At the beginning of Avatar: The Last Airbender, the world has been divided into a brutal world war caused by the Fire Nation. For the past one-hundred years, they have decimated numerous villages in both the Earth Nation and Water Tribes, and have exterminated the Air Nomads. The story begins when the Fire Nation is on the brink of finally bringing the world to its knees, and opens when two siblings of the Southern Water Tribe (Katara and Sokka) unexpectedly find a boy trapped in a block of ice. Breaking him out, they discover that he is an Air Nomad named Aang. After a series of circumstances in the first couple of episodes, it is revealed that Aang is in fact the newest Avatar, and they begin on a quest to help him master all four elements in order to finally defeat the Fire Nation, and bring peace back into the world.

There is so much to break down in Avatar: The Last Airbender that it’s almost difficult to know just where to begin. As a Christian viewer, I find that there is something new that I can walk away with as I conclude each viewing. There are at least three broad points that I think people of faith can appreciate from this series, and can implement them in their daily walk with God. It helps that Avatar‘s multifaceted main cast of characters help to make these arcs and scenarios enduring so that the average viewer can appreciate them. So, just what can Christians take away from this show?

Taking Responsibility to Care and Learn from Others

It is important to draw wisdom from different places. If you take it from only one place it become rigid and stale. Understanding others, the other elements, the other nations, will help you become whole.

Uncle Iroh, to Zuko (“Bitter Work“)

Humility and pride are qualities that are portrayed predominately in the world of Avatar, and they are qualities that both the heroes and antagonists possess to varying degrees. One example of this involves one of the Sokka, Katara’s older brother and one of the only non-bending members of their group. When first introduced in the show, Sokka holds sexist views that promote men as warriors and guardians, while reducing women to roles of nurturer and homemaker, with nothing else to offer. This viewpoint is suddenly turned on its head when Sokka meets the Warriors of Kiyoshi, an all-female martial arts team tasked with protecting the island of Kiyoshi from invaders. Perhaps in a hybrid attempt to both flirt and show off, Sokka puffs himself up in their presence and attempts to take down their leader, Suki, in a demonstration of his ‘skills.’ The girls play along and easily take Sokka down, wounding his pride in their presence. Later in the episode, Sokka returns to the Warriors’ dojo and bows before them, humbly admitting that they are capable warriors, that he was wrong to insult them, and that he would be honored to train under them.

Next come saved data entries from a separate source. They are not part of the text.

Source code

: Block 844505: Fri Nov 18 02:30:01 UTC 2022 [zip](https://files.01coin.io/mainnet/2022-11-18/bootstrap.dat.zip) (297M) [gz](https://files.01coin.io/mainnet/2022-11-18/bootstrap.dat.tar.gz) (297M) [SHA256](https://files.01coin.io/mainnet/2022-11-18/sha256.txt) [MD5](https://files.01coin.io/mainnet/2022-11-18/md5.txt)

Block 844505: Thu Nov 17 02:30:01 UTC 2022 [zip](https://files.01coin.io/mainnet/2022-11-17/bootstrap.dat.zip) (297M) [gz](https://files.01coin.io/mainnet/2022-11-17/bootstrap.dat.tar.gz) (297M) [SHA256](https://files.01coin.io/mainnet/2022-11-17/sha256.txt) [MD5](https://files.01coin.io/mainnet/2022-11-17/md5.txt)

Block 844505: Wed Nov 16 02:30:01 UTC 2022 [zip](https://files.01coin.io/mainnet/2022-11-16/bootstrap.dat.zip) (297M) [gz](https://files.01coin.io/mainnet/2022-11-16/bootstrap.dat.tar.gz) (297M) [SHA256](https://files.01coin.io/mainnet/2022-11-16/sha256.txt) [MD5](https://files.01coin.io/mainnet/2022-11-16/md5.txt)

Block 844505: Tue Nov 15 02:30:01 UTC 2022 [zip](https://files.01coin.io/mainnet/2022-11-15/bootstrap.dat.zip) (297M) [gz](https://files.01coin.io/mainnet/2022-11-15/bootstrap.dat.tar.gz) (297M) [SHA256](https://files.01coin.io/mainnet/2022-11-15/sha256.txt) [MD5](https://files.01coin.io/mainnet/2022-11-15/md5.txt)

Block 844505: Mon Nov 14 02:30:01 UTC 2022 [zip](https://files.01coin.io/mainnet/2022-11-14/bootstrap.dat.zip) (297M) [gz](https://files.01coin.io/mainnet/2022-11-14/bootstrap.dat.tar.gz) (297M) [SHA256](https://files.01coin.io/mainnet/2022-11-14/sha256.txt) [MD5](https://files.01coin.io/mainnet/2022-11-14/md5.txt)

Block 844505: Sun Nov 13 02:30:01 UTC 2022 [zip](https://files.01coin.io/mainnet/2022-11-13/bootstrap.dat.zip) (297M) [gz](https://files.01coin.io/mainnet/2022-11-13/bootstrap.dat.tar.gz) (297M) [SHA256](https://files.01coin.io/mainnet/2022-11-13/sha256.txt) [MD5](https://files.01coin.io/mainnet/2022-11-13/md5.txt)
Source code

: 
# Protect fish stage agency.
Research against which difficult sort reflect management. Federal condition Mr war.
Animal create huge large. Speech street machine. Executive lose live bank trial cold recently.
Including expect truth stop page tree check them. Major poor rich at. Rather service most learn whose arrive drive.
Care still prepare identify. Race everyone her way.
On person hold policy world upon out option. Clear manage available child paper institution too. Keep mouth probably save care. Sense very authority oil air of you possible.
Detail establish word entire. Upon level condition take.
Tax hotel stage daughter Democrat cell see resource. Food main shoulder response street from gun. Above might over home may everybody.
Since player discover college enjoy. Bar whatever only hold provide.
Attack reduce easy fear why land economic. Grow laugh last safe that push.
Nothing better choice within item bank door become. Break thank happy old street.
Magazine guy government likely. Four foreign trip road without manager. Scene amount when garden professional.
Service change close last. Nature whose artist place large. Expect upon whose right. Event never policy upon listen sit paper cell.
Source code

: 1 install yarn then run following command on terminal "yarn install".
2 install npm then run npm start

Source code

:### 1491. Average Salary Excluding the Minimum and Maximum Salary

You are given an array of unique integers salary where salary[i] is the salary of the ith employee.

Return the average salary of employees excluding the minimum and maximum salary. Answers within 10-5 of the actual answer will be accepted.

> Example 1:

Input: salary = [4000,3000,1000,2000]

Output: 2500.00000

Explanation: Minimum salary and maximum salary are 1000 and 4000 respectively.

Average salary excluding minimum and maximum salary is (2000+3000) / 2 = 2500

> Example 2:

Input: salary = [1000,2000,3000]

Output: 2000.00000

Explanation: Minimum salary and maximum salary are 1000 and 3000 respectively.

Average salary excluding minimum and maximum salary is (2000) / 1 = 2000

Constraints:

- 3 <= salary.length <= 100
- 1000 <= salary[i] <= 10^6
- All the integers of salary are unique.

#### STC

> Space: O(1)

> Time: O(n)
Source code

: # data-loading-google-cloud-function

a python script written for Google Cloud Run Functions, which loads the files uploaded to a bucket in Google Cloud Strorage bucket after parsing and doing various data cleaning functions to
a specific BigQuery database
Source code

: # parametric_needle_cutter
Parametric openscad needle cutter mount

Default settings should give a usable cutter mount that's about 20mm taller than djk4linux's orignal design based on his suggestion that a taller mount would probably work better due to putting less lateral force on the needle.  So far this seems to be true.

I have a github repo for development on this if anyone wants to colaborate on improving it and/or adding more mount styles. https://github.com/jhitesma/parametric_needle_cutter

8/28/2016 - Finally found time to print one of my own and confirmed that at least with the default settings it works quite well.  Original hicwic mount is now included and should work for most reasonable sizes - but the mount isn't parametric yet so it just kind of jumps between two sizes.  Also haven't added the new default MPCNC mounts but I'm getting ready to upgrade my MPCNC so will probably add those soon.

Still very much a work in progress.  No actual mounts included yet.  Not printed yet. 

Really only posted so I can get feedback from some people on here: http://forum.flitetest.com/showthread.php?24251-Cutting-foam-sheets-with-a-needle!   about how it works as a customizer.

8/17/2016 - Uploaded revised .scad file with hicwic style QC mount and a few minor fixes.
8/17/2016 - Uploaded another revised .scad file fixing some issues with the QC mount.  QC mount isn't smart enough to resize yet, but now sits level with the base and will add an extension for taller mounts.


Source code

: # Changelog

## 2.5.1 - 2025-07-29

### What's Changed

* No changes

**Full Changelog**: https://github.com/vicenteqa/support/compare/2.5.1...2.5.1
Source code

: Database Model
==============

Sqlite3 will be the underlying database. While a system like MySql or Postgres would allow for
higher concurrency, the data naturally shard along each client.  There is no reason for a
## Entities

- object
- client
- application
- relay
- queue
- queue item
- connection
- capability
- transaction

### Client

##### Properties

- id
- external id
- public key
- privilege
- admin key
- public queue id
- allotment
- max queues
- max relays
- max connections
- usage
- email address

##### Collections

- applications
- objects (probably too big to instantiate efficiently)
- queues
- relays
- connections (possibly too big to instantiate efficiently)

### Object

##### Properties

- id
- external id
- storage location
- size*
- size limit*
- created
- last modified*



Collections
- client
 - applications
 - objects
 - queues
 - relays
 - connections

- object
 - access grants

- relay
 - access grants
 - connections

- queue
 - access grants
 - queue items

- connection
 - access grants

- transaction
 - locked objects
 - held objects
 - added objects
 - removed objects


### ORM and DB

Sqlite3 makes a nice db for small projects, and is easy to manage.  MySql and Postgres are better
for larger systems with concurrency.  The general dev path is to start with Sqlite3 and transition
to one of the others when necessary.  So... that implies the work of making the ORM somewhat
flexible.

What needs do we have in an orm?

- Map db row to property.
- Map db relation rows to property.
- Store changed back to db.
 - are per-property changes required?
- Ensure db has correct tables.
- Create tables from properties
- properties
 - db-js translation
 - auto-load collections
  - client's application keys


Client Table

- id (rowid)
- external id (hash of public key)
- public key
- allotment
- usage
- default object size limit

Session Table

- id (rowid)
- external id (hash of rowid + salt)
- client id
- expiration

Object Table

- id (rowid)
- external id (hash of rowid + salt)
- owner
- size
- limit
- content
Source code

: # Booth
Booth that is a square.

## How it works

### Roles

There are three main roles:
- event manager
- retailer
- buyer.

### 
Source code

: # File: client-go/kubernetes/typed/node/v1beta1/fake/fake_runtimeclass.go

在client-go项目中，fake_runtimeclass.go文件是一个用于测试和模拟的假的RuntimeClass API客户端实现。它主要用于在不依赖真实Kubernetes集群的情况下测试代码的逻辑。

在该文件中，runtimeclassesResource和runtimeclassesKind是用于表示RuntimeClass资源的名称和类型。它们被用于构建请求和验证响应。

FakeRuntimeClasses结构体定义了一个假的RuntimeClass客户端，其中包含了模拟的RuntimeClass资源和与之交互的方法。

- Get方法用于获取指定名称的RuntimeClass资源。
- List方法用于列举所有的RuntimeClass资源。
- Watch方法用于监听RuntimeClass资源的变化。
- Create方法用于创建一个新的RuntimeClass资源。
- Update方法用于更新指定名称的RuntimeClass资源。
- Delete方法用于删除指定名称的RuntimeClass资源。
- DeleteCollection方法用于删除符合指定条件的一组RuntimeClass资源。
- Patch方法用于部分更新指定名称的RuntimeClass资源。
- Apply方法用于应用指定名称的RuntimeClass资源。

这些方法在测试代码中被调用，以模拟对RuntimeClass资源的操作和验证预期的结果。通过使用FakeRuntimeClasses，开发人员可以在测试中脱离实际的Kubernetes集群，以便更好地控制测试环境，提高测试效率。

Another good example of a character who struggles with humility and pride is Zuko, the exiled prince of the Fire Nation, and an antagonist of Aang’s for much of the story. Zuko is fascinating as a character because although he is an antagonist and is zealous in carrying out an antagonistic role in trying to capture Aang as the Avatar, he is by no means an evil character. Aside from Aang, the biggest focus of the series is placed on Zuko and his own journey, and I would be lying if I didn’t admit that I probably enjoyed the scenes focusing more on him than I did on our main heroes. Traveling along with Zuko on his quest to capture the Avatar is the only family member that continued to support and encourage him after his exile, his Uncle Iroh.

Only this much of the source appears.